Former Washington State Auditor Troy Kelley Tuesday lost a motion to have his conviction for possession of stolen funds tossed out. But a federal judge in Tacoma did grant two of Kelley’s other motions.
Troy Kelley was convicted of illegally pocketing more than $1 million in fees paid by escrow customers. This was back before he was elected when he ran a small real estate services company.
Kelley’s lawyer argued there wasn’t enough evidence to convict. U.S. District Court Judge Ronald Leighton denied that motion for acquittal. He also denied a motion to overturn Kelley’s conviction for making false declarations in a civil deposition.
However, Leighton agreed to dismiss Kelley’s conviction for tax obstruction. Prosecutors had agreed that conviction could not stand based on a recent U.S. Supreme Court ruling that changed the threshold for convicting someone of corrupt interference in an Internal Revenue Service tax case.
Leighton also granted a defense motion that he review some privileged communications between an escrow company and its private law firm. The defense believes those documents might shed light on the authenticity of a spreadsheet that became a crucial piece of evidence in Kelley’s trial. Leighton will conduct that review in his chambers and then decide if Kelley should get a new trial.

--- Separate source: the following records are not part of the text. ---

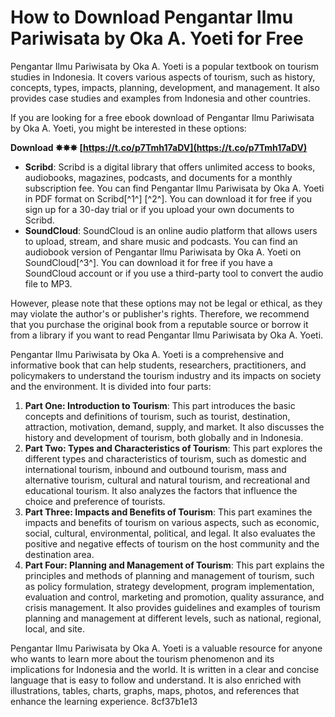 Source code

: 
 
# How to Download Pengantar Ilmu Pariwisata by Oka A. Yoeti for Free
 
Pengantar Ilmu Pariwisata by Oka A. Yoeti is a popular textbook on tourism studies in Indonesia. It covers various aspects of tourism, such as history, concepts, types, impacts, planning, development, and management. It also provides case studies and examples from Indonesia and other countries.
 
If you are looking for a free ebook download of Pengantar Ilmu Pariwisata by Oka A. Yoeti, you might be interested in these options:
 
**Download ✸✸✸ [https://t.co/p7Tmh17aDV](https://t.co/p7Tmh17aDV)**


 
- **Scribd**: Scribd is a digital library that offers unlimited access to books, audiobooks, magazines, podcasts, and documents for a monthly subscription fee. You can find Pengantar Ilmu Pariwisata by Oka A. Yoeti in PDF format on Scribd[^1^] [^2^]. You can download it for free if you sign up for a 30-day trial or if you upload your own documents to Scribd.
- **SoundCloud**: SoundCloud is an online audio platform that allows users to upload, stream, and share music and podcasts. You can find an audiobook version of Pengantar Ilmu Pariwisata by Oka A. Yoeti on SoundCloud[^3^]. You can download it for free if you have a SoundCloud account or if you use a third-party tool to convert the audio file to MP3.

However, please note that these options may not be legal or ethical, as they may violate the author's or publisher's rights. Therefore, we recommend that you purchase the original book from a reputable source or borrow it from a library if you want to read Pengantar Ilmu Pariwisata by Oka A. Yoeti.
  
Pengantar Ilmu Pariwisata by Oka A. Yoeti is a comprehensive and informative book that can help students, researchers, practitioners, and policymakers to understand the tourism industry and its impacts on society and the environment. It is divided into four parts:

1. **Part One: Introduction to Tourism**: This part introduces the basic concepts and definitions of tourism, such as tourist, destination, attraction, motivation, demand, supply, and market. It also discusses the history and development of tourism, both globally and in Indonesia.
2. **Part Two: Types and Characteristics of Tourism**: This part explores the different types and characteristics of tourism, such as domestic and international tourism, inbound and outbound tourism, mass and alternative tourism, cultural and natural tourism, and recreational and educational tourism. It also analyzes the factors that influence the choice and preference of tourists.
3. **Part Three: Impacts and Benefits of Tourism**: This part examines the impacts and benefits of tourism on various aspects, such as economic, social, cultural, environmental, political, and legal. It also evaluates the positive and negative effects of tourism on the host community and the destination area.
4. **Part Four: Planning and Management of Tourism**: This part explains the principles and methods of planning and management of tourism, such as policy formulation, strategy development, program implementation, evaluation and control, marketing and promotion, quality assurance, and crisis management. It also provides guidelines and examples of tourism planning and management at different levels, such as national, regional, local, and site.

Pengantar Ilmu Pariwisata by Oka A. Yoeti is a valuable resource for anyone who wants to learn more about the tourism phenomenon and its implications for Indonesia and the world. It is written in a clear and concise language that is easy to follow and understand. It is also enriched with illustrations, tables, charts, graphs, maps, photos, and references that enhance the learning experience.
 8cf37b1e13
 
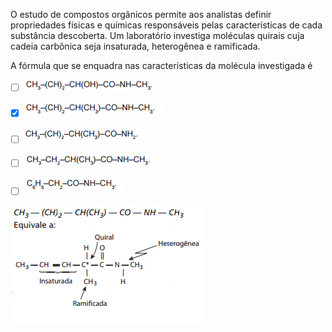 

O estudo de compostos orgânicos permite aos analistas definir propriedades físicas e químicas responsáveis pelas características de cada substância descoberta. Um laboratório investiga moléculas quirais cuja cadeia carbônica seja insaturada, heterogênea e ramificada.

A fórmula que se enquadra nas características da molécula investigada é



- [ ] ![](1d882d74-8ae8-0147-d777-c89c438d9661.png)
- [x] ![](d86fe289-49ac-a0b9-5c53-032915db7eb0.png)
- [ ] ![](11c914e2-6f75-1e82-6e7c-eb0da865a3e4.png)
- [ ] ![](57037fbc-f139-7776-338c-2fde1edcd77d.png)
- [ ] ![](552f2024-fbd2-2aca-02a0-3f92e55cfae8.png)


![](b37bd23c-ab89-290a-e08b-c873f280dbda.png)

Kelley was convicted last December at the conclusion of his second trial of nine felonies, including possession of stolen funds. He was acquitted on five counts of money laundering.
Kelley’s first trial in 2016 ended with the jury finding him not guilty of making false statements to the IRS and deadlocking on the remaining counts.
Kelley left office in January 2017 after not seeking re-election. He is scheduled to be sentenced in federal district court in Tacoma on June 29.